The six-time champion advanced to the last four of the ATP Finals for a record-extending 15th time with a 6-4, 6-3 victory over Kevin Anderson on Thursday, 15 November.

Chasing the 100th title of his career, Federer needed only a set to advance and produced his best performance so far at the season-ending tournament to end the round-robin stages with a 2-1 win-loss record.

"I’ve always tried to pace myself in a way ... that I would have something left in the tank. I’m happy that this is another week like this. (It) didn’t look like it maybe 72 hours ago." - Roger Federer

How things stood at the end of the round-robin stage in Group Lleyton Hewitt

It sure hadn’t, after an opening-match defeat to Kei Nishikori on Sunday, 11 November – his first loss in a tournament opener at the London Finals since 2013.

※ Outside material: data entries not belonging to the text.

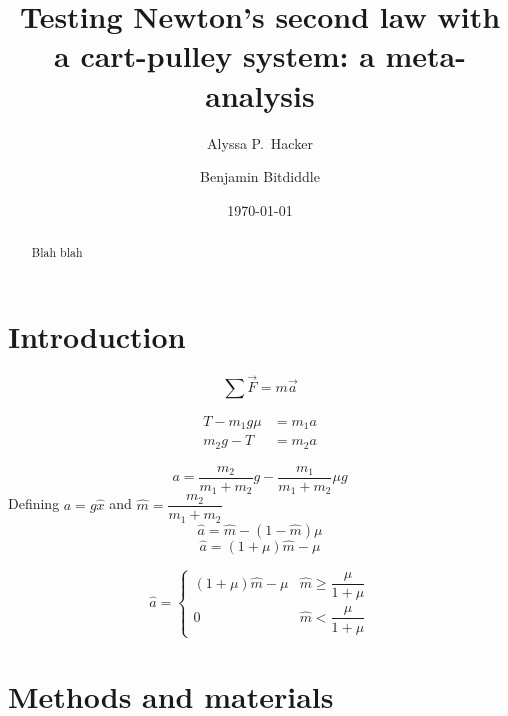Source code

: \documentclass[reprint,amsmath,amssymb,aps,twoside]{revtex4-2}
\begin{document}
\setcounter{page}{1}
\title{Testing Newton's second law with a cart-pulley system: a meta-analysis}

\author{Alyssa P.~Hacker}
\author{Benjamin Bitdiddle}
\date{\today}

\begin{abstract}
Blah blah
\end{abstract}


\maketitle\thispagestyle{mytitlepage}





\section{Introduction}
\begin{equation}
\sum\vec{F} = m\vec{a}
\end{equation}

\begin{align}
T - m_1 g \mu &= m_1 a \\
m_2 g - T &= m_2 a 
\end{align}

\begin{equation}
a = \dfrac{m_2}{m_1+m_2} g - \dfrac{m_1}{m_1+m_2} \mu g
\end{equation}
Defining $a = g \hat{x}$ and $\hat{m} = \dfrac{m_2}{m_1+m_2}$
\begin{equation}
\hat{a} = \hat{m} - (1-\hat{m}) \mu
\end{equation}
\begin{equation}
\hat{a} = (1+\mu) \hat{m} - \mu
\end{equation}

\begin{equation}
\hat{a} = 
\begin{cases}
(1+\mu) \hat{m} - \mu & \hat{m} \geq \dfrac{\mu}{1+\mu} \\
0 & \hat{m} < \dfrac{\mu}{1+\mu} 
\end{cases}
\end{equation}

\section{Methods and materials}
\cite{R-2024,ggplot2-2024}
\end{document}
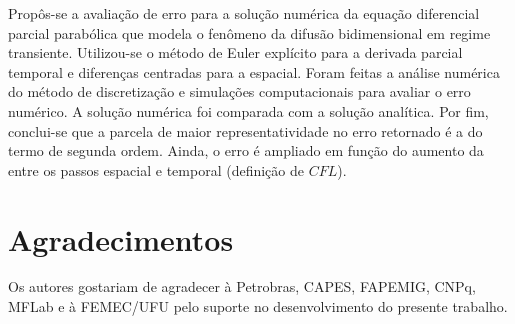 \documentclass[a0,portrait]{a0poster}
\begin{document}
\begin{minipage}[c]{\linewidth}
\begin{framed}
\begin{multicols}{2}
Propôs-se a avaliação de erro para a solução numérica da equação diferencial parcial parabólica que modela o fenômeno da difusão bidimensional em regime transiente. Utilizou-se o método de Euler explícito para a derivada parcial temporal e diferenças centradas para a espacial. Foram feitas a análise numérica do método de discretização e simulações computacionais para avaliar o erro numérico. A solução numérica foi comparada com a solução analítica. Por fim, conclui-se que a parcela de maior representatividade no erro retornado é a do termo de segunda ordem. Ainda, o erro é ampliado em função do aumento da  entre os passos espacial e temporal (definição de $CFL$).

\section*{Agradecimentos}
Os autores gostariam de agradecer à Petrobras, CAPES, FAPEMIG, CNPq, MFLab e à FEMEC/UFU pelo suporte no desenvolvimento do presente trabalho. 
\end{multicols}
\vspace{0.5cm}
\end{framed}
\end{minipage}
\end{document}
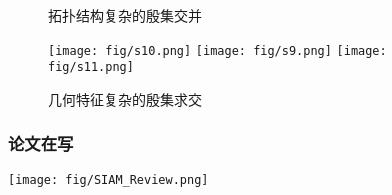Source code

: \documentclass[UTF8]{ctexbeamer}	%
\theoremstyle{plain}
\theoremstyle{definition}
\theoremstyle{remark}
\numberwithin{equation}{section}
\begin{document}
\begin{frame}
    \begin{figure}[!htb]
        \centering
         \qquad
        \vspace{-0.05in}
        \caption{拓扑结构复杂的殷集交并}
        \vspace{-0.1in}
    \end{figure}
    \begin{figure}[!htb]
        \centering
        \subfigure
        {\texttt{[image: fig/s10.png]}} \quad
        \subfigure
        {\texttt{[image: fig/s9.png]}} \quad
        \subfigure
        {\texttt{[image: fig/s11.png]}}
        \vspace{-0.05in}
        \caption{几何特征复杂的殷集求交}
    \end{figure}
\end{frame}

\begin{frame}
    \frametitle{论文在写}
    \centering
    \texttt{[image: fig/SIAM\_Review.png]}
\end{frame}
\end{document}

But Dominic Thiem's 6-1, 6-4 victory over Nishikori earlier had left Federer with a modest task to go through, while also ensuring that Anderson became the first South African ever to reach the semi-finals.

Federer looked as if he was about to give up a break advantage for the second time in as many service games when he dropped to 0-40 attempting to close out the opening set at 5-4, but the Swiss world number three found his first serve when it mattered most to hold.

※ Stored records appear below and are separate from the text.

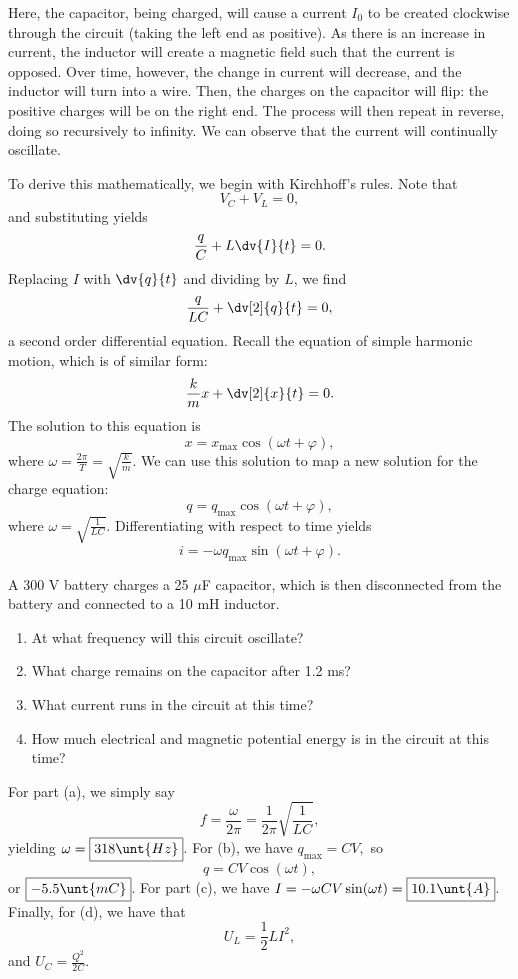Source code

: \documentclass[11pt]{article}
\begin{document}
Here, the capacitor, being charged, will cause a current $I_0$ to be created clockwise through the circuit (taking the left end as positive). As there is an increase in current, the inductor will create a magnetic field such that the current is opposed. Over time, however, the change in current will decrease, and the inductor will turn into a wire. Then, the charges on the capacitor will flip: the positive charges will be on the right end. The process will then repeat in reverse, doing so recursively to infinity. We can observe that the current will continually oscillate.

To derive this mathematically, we begin with Kirchhoff's rules. Note that
\[V_{C} + V_{L} = 0,\]
and substituting yields
\[\frac{q}{C} + L\dv{I}{t} = 0.\]
Replacing $I$ with $\dv{q}{t}$ and dividing by $L$, we find
\[\frac{q}{LC} + \dv[2]{q}{t} = 0,\]
a second order differential equation. Recall the equation of simple harmonic motion, which is of similar form:
\[\frac{k}{m}x + \dv[2]{x}{t} = 0.\]
The solution to this equation is
\[x = x_{\max}\cos(\omega t + \varphi),\]
where $\omega = \frac{2\pi}{T} = \sqrt{\frac{k}{m}}$. We can use this solution to map a new solution for the charge equation:
\begin{equation}
    q = q_{\max}\cos(\omega t + \varphi),
\end{equation}
where $\omega = \sqrt{\frac{1}{LC}}$. Differentiating with respect to time yields
\begin{equation}
    i = -\omega q_{\max}\sin(\omega t + \varphi).
\end{equation}
\begin{example}
    A 300 V battery charges a 25 $\mu$F capacitor, which is then disconnected from the battery and connected to a 10 mH inductor.
    \begin{enumerate}[label=(\alph*), noitemsep, topsep = 5pt]
        \item At what frequency will this circuit oscillate?
        \item What charge remains on the capacitor after 1.2 ms?
        \item What current runs in the circuit at this time?
        \item How much electrical and magnetic potential energy is in the circuit at this time?
    \end{enumerate}
\end{example}
\begin{solution}
    For part (a), we simply say
    \[f = \frac{\omega}{2\pi} = \frac{1}{2\pi}\sqrt{\frac{1}{LC}},\]
    yielding $\omega = \boxed{318\unt{Hz}}$. For (b), we have $q_{\max} = CV,$ so
    \[q = CV\cos(\omega t),\]
    or $\boxed{-5.5\unt{mC}}$. For part (c), we have $I = -\omega CV\sin(\omega t) = \boxed{10.1\unt{A}}$. Finally, for (d), we have that
    \[U_{L} = \frac{1}{2}LI^2,\]
    and $U_C = \frac{Q^2}{2C}.$
\end{solution}
\end{document}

Anderson hadn't faced a break point in winning his first two matches. Federer, though, broke him twice more in the second set to claim top spot in the group and likely avoid a semi-final meeting with top-ranked Novak Djokovic.

“That was a little bit disappointing because I felt like I played some really good tennis so far,” Anderson said. “But the plus side is I'm through to the semis. That feels great.”

On his maiden ATP Finals appearance, Kevin Anderson becomes the first South African to reach the last-4 in London

Having struggled in his opening loss to Nishikori and relied mainly on his serve when defeating Thiem, Federer finally found some timing with his ground-strokes to apply consistent pressure on Anderson’s serve.

The previously impenetrable Anderson serve wilted, with two double faults gifting Federer a 4-3 lead. Much to the surprise — and disappointment — of the partisan crowd at the O2 Arena, the Swiss great handed the break straight back with a series of errors.

However, Federer steadied himself and made a delicate drop volley to break once more in the following game, before eventually closing out the set to maintain his record of having only missed the semifinals once in 16 appearances at the tournament.

Federer lost just four points on serve in the second set. He used a backhand slice to break for 4-3 and the same shot brought up two match points at 3-5, 15-40.

“I think I had an aggressive-playing mindset,” Federer said. “A good variation as well with my slice.”

Having saved a match point on his way to securing a five-set quarterfinal victory over Federer at Wimbledon, Anderson threatened another comeback as he won a 21-shot rally to get back to deuce, but there was to be no repeat this time.

Two more Anderson forehand errors ended the match and Federer won the group by virtue of their head-to-head record.

With Djokovic clear favorite to top his group, which concludes on Friday, 16 November, Federer has boosted his chances of avoiding the in-form Serb until the final.